LOS VATICINIOS DE SIMON WREN-LEWIS

El economista de Oxford que estudió las pandemias: "Podemos recuperarnos aún"

Hace más de 10 años, le encargaron al profesor que calculase los efectos macroeconómicos de una pandemia letal. El Confidencial habla con él sobre el coronavirus

Foto: El profesor, durante una charla.
El profesor, durante una charla.

Hace algo más de una década, un grupo de profesionales sanitarios encargó a Simon Wren-Lewis una misión muy particular: calcular los efectos económicos de una pandemia de gripe. Si bien los médicos suelen disponer de modelos epidemiológicos para anticipar las consecuencias para la salud de una difusión desorbitada de una enfermedad, no suele ocurrir lo mismo con la macroeconomía, que de tantos factores depende. El profesor emérito de economía y ‘fellow’ de Merton College de la Universidad de Oxford parecía la persona adecuada, ya que durante los años noventa había desarrollado el modelo Compact junto a sus colegas Julia Darby y John Ireland.

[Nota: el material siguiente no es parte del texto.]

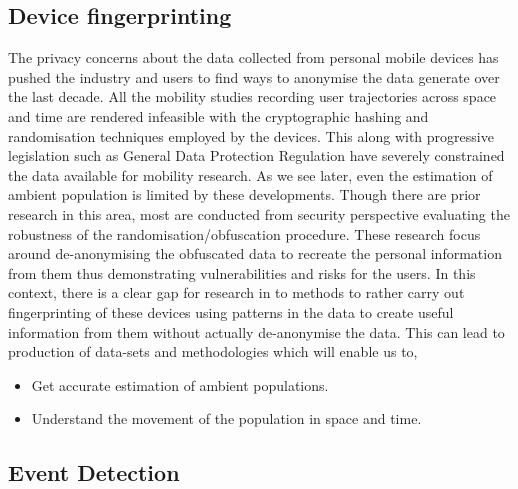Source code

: \subsection{Device fingerprinting}


The privacy concerns about the data collected from personal mobile devices has pushed the industry and users to find ways to anonymise the data generate over the last decade.
All the mobility studies recording user trajectories across space and time are rendered infeasible with the cryptographic hashing and randomisation techniques employed by the devices. 
This along with progressive legislation such as General Data Protection Regulation have severely constrained the data available for mobility research.
As we see later, even the estimation of ambient population is limited by these developments.
Though there are prior research in this area, most are conducted from security perspective evaluating the robustness of the randomisation/obfuscation procedure.
These research focus around de-anonymising the obfuscated data to recreate the personal information from them thus demonstrating vulnerabilities and risks for the users. 
In this context, there is a clear gap for research in to methods to rather carry out  fingerprinting of these devices using patterns in the data to create useful information from them without actually de-anonymise the data.
This can lead to production of data-sets and methodologies which will enable us to,

\begin{itemize}
  \setlength{\itemindent}{2em}
  \itemsep-0.25em
  \item Get accurate estimation of ambient populations.
  \item Understand the movement of the population in space and time.
\end{itemize}

\subsection{Event Detection}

El resultado parece profético hoy. Llamado ‘El posible impacto macroeconómico en el Reino Unido de una pandemia de gripe’, el trabajo utilizaba dicho modelo para establecer las posibles consecuencias económicas de distintos escenarios. Siempre eran, en principio, más benignos que la situación actual, aunque algunos de los supuestos que ya conocemos —como, por ejemplo, el cierre de colegios o empresas durante un periodo determinado de tiempo— ya estaban contemplados.

El impacto más severo podría prolongarse al menos durante dos o más trimestres, lo que como poco duplicaría el impacto en el PIB a lo largo del año

PREGUNTA. ¿Cuáles son las diferencias y los puntos en común entre los escenarios que analizaron y el que estamos viviendo, donde los negocios y los centros estarán cerrados durante más de dos semanas?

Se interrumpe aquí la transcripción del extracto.